Their data also revealed other tendencies in prescription practices, not all of which were consistent from state to state. For example, injured workers using opioids were often using other drugs like benzodiazepines and muscle relaxants, an inherently dangerous practice as all three classes can "have a sedating effect and the additive effect could lead to respiratory depression." For the most recent two years of the study period, concurrent use (within one week) of opioids and muscle relaxants was found in about 30 to 45% of opioid-using claims in all of the study states, with Florida and Louisiana coming in at the high end of that spectrum and Massachusetts, Missouri, New Jersey, and Wisconsin at the low end. California was also near the top of that list at about 42%. Concomitant with a general decrease in opioid use in most states, the authors not surprisingly also saw an increase in prescriptions for non-opioid pain medications in most of the states, although none of these increases was greater than about 6%.

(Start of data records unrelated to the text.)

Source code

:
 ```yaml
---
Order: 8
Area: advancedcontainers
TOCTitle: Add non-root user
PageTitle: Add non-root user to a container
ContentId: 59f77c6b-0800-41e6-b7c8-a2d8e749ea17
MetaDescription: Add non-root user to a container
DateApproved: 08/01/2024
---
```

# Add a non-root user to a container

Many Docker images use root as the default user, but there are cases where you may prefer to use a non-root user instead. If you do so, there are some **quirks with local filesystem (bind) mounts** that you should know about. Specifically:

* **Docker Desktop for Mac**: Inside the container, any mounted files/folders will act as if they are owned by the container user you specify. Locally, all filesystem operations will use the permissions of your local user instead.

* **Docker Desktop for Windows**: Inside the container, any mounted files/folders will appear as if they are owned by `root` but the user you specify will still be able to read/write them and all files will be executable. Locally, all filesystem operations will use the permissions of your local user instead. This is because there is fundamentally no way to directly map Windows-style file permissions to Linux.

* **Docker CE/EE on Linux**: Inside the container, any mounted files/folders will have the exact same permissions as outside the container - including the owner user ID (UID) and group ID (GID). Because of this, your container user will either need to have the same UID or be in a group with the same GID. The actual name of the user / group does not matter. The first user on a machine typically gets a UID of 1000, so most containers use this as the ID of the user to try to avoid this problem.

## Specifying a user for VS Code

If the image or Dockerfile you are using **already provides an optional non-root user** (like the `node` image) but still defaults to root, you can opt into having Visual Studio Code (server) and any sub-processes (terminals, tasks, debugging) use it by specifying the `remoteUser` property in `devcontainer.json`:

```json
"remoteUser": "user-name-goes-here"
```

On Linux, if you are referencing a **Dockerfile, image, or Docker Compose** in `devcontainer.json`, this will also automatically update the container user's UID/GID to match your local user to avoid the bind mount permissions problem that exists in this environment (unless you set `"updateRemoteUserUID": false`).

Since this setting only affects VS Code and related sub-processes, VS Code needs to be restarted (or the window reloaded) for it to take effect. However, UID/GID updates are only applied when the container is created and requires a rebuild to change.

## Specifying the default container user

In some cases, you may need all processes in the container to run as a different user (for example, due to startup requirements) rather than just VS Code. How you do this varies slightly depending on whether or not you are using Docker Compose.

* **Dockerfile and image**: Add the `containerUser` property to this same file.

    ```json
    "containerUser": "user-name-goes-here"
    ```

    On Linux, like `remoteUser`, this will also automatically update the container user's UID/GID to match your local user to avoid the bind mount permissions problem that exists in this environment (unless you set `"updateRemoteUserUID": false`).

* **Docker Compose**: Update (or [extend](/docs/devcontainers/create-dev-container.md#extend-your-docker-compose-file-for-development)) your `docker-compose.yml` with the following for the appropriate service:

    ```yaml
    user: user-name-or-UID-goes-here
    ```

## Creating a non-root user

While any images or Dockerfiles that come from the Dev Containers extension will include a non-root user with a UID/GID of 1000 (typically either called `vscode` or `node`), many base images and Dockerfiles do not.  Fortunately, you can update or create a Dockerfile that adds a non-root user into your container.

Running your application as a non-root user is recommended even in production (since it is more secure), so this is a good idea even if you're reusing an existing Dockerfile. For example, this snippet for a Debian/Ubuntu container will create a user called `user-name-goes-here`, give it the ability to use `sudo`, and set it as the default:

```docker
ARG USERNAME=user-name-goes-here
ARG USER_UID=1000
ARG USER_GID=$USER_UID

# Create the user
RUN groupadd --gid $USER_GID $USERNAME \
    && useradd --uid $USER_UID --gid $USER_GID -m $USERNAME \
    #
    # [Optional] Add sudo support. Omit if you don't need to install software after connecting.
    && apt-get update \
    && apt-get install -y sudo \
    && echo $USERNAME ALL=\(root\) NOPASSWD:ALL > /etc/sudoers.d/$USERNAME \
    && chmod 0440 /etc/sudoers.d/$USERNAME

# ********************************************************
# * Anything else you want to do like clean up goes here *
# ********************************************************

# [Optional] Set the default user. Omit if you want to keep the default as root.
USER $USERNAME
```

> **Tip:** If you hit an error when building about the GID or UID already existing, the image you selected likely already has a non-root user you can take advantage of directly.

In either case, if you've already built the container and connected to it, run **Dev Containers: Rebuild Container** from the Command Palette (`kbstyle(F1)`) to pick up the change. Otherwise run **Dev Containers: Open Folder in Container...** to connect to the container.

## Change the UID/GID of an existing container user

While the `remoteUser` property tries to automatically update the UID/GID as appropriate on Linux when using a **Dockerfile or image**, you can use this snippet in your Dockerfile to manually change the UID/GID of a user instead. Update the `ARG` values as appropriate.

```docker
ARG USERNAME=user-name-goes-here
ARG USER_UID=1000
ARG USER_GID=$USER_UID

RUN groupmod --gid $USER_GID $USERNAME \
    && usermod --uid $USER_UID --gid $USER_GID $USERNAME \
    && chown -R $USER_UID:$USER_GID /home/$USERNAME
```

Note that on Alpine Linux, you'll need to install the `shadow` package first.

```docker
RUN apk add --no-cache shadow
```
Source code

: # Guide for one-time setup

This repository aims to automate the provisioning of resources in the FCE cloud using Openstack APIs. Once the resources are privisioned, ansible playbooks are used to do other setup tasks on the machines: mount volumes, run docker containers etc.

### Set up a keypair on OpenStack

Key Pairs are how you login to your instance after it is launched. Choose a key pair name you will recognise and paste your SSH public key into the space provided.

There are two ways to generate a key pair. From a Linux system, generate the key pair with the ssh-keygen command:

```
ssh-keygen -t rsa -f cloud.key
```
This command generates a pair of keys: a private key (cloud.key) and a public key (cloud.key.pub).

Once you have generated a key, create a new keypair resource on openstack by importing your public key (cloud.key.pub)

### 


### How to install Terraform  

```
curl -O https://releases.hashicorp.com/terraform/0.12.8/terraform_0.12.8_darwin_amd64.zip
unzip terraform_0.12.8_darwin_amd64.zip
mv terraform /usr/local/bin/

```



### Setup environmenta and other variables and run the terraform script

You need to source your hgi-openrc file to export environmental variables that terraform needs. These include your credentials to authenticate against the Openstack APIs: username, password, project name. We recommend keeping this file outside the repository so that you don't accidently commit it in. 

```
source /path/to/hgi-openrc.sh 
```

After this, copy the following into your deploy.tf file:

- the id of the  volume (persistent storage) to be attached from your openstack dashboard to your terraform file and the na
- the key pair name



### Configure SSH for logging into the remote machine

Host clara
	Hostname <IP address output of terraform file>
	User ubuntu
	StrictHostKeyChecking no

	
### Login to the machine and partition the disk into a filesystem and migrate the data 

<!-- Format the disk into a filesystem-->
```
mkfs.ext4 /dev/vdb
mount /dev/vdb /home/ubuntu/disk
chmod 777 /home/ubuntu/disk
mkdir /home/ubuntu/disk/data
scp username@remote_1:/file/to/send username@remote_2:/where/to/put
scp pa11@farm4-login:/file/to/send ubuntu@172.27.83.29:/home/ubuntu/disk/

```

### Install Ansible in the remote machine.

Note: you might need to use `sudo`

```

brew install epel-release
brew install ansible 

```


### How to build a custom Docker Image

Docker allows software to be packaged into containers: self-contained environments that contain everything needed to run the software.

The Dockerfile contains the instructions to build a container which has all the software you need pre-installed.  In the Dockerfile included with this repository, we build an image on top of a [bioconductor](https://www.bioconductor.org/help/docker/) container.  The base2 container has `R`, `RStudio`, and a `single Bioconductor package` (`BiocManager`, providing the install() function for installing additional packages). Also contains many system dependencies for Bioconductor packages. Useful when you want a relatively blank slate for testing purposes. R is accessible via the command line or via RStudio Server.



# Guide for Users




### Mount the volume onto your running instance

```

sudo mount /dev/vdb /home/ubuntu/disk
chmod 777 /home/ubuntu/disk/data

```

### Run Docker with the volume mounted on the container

The authors also found substantial variation in the mix of opioids being prescribed, with stronger opioids such as oxycodone being favored in some states and comparatively weaker opioids such as hydrocodone getting greater use in others. For example, oxycodone was prescribed in only 1 to 2% of claims in California, Illinois, and Texas, while it was prescribed in 29% of claims in Massachusetts, although that high Massachusetts prescription rate in 2014 still constituted a 6% reduction from 2012. Connecticut, Minnesota, Pennsylvania, and Wisconsin were in the 18-19% range for oxycodone prescriptions.

Conclusion

While the authors of this particular report provide some interesting data about the admittedly early impacts of recent reform efforts, they do not focus in detail on the policy factors that might cause the interstate differences in the workers' compensation claims data they studied, as that was beyond their intended scope. However, they do note, in general terms, factors both within and without the workers' compensation system that probably played at least some role in causing the variations, such as different state workers' compensation policies for pharmaceuticals, differences among state prescription drug monitoring programs and pain policies, and variations in industry practices. But they acknowledge that further research would be necessary to properly examine those issues.

There is, of course, much more detail to be found in the report than the relatively cursory description provided here, and interested readers are encouraged to look at the report to see how their state fares in comparison to others. While the data was limited to nonsurgical workers' compensation claims, the findings might be of interest not just to workers' compensation policy makers, but to other policy makers or participants interested in pharmaceutical abuse reforms.